Brandon Garrett

Justice Thurgood Marshall Distinguished Professor of Law

Brandon Garrett

Brandon Garrett is the Justice Thurgood Marshall Distinguished Professor of Law at University of Virginia’s School of Law. His research on the criminal justice system has ranged from the lessons to be learned from cases where innocent people were exonerated by DNA tests, to research on false confessions, forensics, and eyewitness memory, to the difficult compromises that prosecutors reach when targeting the largest corporations in the world.

Garrett’s latest book, Too Big to Jail: How Prosecutors Compromise with Corporations, takes readers into a complex, compromised world of backroom deals, for an unprecedented look at what happens when criminal charges are brought against a major company in the United States. It is currently being translated in Taiwan and Spain. In 2013, Foundation Press published a casebook “Federal Habeas Corpus: Executive Detention and Post-Conviction Litigation,” that Garrett co-authored with Lee Kovarsky. In 2011, the Harvard University Press published Garrett’s book, “Convicting the Innocent: Where Criminal Prosecutions Go Wrong,” where he examines the cases of the first 250 people to be exonerated by DNA testing.

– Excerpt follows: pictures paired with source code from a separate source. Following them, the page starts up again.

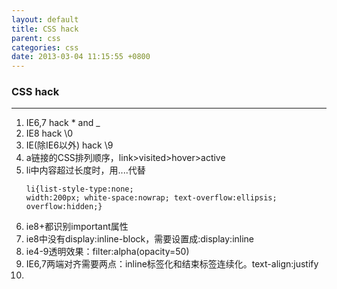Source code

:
 ```yaml
---
layout: default
title: CSS hack
parent: css
categories: css
date: 2013-03-04 11:15:55 +0800
---
```


### CSS hack
---

1. IE6,7 hack  * and _
2. IE8 hack \0
3. IE(除IE6以外) hack \9
4. a链接的CSS排列顺序，link>visited>hover>active
5. li中内容超过长度时，用....代替<pre><code>li{list-style-type:none;
width:200px;
white-space:nowrap;
text-overflow:ellipsis;
overflow:hidden;}</code></pre>
6. ie8+都识别important属性
7. ie8中没有display:inline-block，需要设置成:display:inline
8. ie4-9透明效果：filter:alpha(opacity=50)
9. IE6,7两端对齐需要两点：inline标签化和结束标签连续化。text-align:justify
10.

That book was the subject of a symposium issue in New England Law Review, and received an A.B.A. Silver Gavel Award, Honorable Mention, and a Constitutional Commentary Award. It is has been translated in Japan and Taiwan.

Garrett’s work has been cited by courts, including the U.S. Supreme Court, lower federal courts, state supreme courts, and courts in other countries, such as the Supreme Courts of Canada and Israel. Garrett frequently speaks about criminal justice matters before legislative and policymaking bodies, groups of practicing lawyers, law enforcement, and to local and national media. He attended Columbia Law School, where he was an articles editor of the Columbia Law Review and a Kent Scholar. After graduating, he clerked for the Hon. Pierre N. Leval of the U.S. Court of Appeals for the Second Circuit. He then worked as an associate at Neufeld, Scheck & Brustin LLP in New York City.